Le fameux slogan d’une marque d’eau minérale s’enrichit d’un vocable dans la capitale du Nigeria, Lagos : « buvez, éliminez, électrifiez ». Cela grâce à l’électrolyse de l’urine. Des adolescentes d’une école de Lagos avaient, début novembre dernier, réussi à produire six heures de courant électrique en décomposant un litre d’urine (pas forcément de mérinos). Ce générateur artisanal serait, paraît-il, prometteur et susceptible de réduire la consommation de fuel dans des régions où l’électrification n’est que partielle ou inexistante. Cela reste surtout à vérifier et évaluer très soigneusement.

Tout d’abord, une remarque préliminaire : je ne comprends plus trop bien comment fonctionnent les agences de presse.

Récemment, une « découverte » anglaise remontant à environ deux ans trouvait enfin place dans les colonnes de la presse française : un chercheur originaire d’Afrique a réussi à convaincre divers hôpitaux de cicatriser des plaies avec du sucre en poudre.

Notez que dans certains autres cas le miel convient et que l’argile, fort peu chère, est aussi employée d’assez longue date dans des hôpitaux africains (et français) pour certains types de traitement.

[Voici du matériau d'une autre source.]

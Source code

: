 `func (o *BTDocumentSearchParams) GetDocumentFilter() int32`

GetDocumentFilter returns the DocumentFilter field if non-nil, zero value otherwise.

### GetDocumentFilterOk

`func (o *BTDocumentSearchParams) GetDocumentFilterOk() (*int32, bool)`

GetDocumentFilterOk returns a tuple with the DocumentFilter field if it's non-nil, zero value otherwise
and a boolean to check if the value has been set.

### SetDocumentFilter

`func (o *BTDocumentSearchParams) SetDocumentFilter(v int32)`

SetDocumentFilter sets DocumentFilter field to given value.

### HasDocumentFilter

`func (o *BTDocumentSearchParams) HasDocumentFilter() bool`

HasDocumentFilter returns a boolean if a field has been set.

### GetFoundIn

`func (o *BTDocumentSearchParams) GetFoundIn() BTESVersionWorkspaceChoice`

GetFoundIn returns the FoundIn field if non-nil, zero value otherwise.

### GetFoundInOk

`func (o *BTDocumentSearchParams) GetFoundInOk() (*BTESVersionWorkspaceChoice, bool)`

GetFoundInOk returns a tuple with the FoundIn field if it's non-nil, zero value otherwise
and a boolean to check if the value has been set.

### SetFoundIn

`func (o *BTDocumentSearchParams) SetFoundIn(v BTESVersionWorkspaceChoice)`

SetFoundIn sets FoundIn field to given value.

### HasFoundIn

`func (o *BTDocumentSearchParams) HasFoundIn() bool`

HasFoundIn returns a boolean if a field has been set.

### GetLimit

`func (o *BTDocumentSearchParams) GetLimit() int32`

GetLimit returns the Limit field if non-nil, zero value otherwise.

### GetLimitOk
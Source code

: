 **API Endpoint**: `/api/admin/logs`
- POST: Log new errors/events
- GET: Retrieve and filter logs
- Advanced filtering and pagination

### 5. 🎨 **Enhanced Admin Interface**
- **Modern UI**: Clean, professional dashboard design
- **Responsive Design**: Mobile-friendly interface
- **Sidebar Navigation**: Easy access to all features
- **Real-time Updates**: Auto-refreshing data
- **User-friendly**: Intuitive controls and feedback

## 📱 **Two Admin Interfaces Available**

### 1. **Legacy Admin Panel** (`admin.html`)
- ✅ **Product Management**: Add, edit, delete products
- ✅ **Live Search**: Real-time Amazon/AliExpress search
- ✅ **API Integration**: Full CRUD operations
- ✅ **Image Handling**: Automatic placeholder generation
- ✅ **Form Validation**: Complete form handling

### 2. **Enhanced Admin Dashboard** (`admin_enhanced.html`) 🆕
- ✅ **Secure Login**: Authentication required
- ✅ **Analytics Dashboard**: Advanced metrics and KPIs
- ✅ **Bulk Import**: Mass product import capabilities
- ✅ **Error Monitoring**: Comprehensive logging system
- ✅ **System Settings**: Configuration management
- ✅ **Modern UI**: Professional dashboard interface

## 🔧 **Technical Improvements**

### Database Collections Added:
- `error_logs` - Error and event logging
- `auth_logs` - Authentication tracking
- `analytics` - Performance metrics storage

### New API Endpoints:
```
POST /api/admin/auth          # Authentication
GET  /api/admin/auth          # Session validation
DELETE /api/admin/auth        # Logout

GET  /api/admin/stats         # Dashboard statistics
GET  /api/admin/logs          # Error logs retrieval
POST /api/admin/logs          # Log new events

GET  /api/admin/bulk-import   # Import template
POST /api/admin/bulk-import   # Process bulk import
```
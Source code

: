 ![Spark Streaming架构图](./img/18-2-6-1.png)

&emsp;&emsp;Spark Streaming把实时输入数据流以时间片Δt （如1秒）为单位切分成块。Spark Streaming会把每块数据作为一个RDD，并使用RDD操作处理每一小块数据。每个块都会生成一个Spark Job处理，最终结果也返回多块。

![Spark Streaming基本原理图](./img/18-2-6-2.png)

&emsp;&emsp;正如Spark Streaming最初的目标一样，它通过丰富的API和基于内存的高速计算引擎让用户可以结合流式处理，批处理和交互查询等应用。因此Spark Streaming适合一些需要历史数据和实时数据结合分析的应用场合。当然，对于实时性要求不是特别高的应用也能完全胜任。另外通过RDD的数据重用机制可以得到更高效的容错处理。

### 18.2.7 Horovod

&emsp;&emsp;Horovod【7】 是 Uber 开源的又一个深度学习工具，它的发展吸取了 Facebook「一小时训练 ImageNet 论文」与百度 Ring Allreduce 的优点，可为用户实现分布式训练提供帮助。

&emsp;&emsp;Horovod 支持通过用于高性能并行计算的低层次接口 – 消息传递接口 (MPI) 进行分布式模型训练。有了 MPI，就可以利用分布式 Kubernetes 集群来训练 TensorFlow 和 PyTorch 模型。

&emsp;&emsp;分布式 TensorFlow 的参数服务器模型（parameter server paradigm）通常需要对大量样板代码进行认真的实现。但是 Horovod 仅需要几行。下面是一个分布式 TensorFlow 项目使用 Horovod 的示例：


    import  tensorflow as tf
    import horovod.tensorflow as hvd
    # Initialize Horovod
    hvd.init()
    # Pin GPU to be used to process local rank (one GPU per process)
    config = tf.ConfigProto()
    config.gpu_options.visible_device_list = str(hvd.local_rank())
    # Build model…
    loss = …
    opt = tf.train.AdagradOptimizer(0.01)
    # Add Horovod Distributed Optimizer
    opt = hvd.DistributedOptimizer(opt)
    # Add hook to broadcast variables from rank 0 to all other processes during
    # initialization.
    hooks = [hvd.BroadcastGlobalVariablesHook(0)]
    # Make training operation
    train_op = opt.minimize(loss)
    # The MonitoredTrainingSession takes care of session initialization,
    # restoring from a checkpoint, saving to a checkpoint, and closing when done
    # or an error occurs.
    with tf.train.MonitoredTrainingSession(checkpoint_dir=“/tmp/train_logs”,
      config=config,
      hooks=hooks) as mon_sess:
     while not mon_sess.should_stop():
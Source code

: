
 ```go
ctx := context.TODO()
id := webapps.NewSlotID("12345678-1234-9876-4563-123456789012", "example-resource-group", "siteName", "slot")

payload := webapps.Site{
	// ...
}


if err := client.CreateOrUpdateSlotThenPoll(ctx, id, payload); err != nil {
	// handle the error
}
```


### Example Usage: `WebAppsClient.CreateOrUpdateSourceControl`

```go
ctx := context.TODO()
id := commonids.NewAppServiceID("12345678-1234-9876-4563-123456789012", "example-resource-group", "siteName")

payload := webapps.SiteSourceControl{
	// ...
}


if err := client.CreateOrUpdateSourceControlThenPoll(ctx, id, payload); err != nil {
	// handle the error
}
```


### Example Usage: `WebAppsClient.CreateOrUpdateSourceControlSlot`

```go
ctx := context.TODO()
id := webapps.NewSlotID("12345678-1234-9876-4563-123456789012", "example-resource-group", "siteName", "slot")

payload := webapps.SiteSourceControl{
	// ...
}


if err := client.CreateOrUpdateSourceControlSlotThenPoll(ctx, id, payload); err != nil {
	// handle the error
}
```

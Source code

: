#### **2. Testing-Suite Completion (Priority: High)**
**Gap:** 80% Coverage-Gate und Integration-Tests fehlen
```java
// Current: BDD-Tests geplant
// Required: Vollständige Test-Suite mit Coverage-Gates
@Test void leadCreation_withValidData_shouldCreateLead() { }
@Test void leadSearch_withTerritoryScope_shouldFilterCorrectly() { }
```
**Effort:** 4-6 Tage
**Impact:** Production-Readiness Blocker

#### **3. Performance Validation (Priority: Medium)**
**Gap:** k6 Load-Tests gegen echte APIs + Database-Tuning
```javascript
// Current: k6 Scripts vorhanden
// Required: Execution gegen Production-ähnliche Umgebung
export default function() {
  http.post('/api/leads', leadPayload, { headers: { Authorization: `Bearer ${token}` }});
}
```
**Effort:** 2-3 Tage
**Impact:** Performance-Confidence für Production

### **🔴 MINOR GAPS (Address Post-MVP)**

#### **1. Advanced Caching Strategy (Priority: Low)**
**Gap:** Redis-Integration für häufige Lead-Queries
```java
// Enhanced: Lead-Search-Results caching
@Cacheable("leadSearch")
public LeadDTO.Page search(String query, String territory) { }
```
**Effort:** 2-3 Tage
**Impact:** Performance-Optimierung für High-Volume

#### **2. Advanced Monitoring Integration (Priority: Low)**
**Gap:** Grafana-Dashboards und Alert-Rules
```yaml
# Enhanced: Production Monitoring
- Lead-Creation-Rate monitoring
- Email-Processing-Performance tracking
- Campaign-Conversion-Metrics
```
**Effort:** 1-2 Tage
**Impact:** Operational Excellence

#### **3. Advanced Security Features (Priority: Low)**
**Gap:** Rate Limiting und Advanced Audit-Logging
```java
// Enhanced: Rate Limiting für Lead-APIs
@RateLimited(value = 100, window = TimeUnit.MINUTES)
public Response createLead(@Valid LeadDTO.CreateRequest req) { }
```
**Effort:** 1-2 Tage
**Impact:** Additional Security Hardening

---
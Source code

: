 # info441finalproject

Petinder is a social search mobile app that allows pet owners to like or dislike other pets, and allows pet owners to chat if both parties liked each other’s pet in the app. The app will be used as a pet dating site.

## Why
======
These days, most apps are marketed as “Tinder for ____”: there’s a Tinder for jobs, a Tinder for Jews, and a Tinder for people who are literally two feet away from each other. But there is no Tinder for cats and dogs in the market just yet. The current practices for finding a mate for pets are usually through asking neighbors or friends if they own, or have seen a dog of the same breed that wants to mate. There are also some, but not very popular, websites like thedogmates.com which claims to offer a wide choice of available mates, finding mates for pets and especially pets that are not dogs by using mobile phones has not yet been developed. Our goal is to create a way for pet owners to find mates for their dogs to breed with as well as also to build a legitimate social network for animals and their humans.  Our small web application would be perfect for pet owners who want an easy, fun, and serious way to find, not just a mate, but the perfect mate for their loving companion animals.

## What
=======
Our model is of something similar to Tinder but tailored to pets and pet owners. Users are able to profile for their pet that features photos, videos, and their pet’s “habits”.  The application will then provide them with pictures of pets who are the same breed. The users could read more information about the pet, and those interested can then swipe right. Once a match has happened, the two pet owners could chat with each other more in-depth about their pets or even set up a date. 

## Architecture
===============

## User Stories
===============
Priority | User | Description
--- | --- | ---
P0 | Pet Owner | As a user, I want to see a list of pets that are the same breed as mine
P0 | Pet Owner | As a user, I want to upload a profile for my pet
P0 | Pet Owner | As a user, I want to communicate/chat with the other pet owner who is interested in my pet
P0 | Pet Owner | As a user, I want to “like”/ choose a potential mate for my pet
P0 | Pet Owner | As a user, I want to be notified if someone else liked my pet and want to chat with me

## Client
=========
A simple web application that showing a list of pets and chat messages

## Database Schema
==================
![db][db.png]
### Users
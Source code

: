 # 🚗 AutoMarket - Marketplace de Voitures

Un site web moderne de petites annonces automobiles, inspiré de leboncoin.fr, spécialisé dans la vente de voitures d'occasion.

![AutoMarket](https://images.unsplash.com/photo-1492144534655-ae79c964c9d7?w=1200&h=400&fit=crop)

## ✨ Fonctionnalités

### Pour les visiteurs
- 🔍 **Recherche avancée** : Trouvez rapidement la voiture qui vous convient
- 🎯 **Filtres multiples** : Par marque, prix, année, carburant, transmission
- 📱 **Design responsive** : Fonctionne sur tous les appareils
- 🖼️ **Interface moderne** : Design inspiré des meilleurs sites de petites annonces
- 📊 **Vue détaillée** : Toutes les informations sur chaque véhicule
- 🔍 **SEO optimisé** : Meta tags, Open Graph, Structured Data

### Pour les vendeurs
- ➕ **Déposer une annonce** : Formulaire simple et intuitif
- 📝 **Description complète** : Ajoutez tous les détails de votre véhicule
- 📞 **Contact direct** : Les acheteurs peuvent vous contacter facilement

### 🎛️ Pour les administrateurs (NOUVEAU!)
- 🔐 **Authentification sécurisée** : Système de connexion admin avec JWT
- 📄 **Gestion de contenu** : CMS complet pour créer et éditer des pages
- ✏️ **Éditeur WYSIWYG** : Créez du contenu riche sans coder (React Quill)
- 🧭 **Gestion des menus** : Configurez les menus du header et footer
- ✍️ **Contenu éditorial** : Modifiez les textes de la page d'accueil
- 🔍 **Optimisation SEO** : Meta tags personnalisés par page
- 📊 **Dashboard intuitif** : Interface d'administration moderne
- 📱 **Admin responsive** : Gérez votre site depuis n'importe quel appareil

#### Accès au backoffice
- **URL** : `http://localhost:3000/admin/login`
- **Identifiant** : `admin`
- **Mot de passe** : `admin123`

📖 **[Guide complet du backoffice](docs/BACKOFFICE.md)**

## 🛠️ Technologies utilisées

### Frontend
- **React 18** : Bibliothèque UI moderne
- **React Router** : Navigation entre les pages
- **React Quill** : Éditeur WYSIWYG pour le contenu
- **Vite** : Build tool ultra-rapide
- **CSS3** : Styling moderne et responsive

Là, cette histoire de générateur fonctionnant à l’urine, dont la presse locale nigériane puis anglophone s’était fait largement l’écho tout début novembre dernier, finit par atterrir depuis hier sur les sites du Monde, du Parisien et d’autres titres, nationaux et régionaux. C’est semble-t-il une dépêche AFP en langue française qui a déclenché la reprise de cette info, certes sympathique.

Comment cela marche ?

Tout d’abord, ce n’est pas qu’une, mais quatre écolières (trois de 14 ans, une de 15 ans) qui se sont livrés à l’expérience.

Elle consiste, détaille la presse anglophone de l’époque, à séparer, par électrolyse, les composants de l’urine pour obtenir du nitrogène, de l’hydrogène (et bien sûr de l’eau et des sels divers). L’hydrogène est purifié (dans un filtre à eau de type purificateur pour chaudière) puis insufflé pour traverser du borax et le générateur d’électricité fonctionne à l’hydrogène.

L’idée de soumettre l’urée à un processus d’électrolyse est issue des travaux d’un laboratoire américain (celui de Russ College dans l’Ohio) avec pour objectif de faire fonctionner des batteries à l’urée.

Cette histoire de collégiennes serait peut-être restée confidentielle si le festival de documentaires Maker Faire Africa ne lui avait pas conféré une assez retentissante publicité.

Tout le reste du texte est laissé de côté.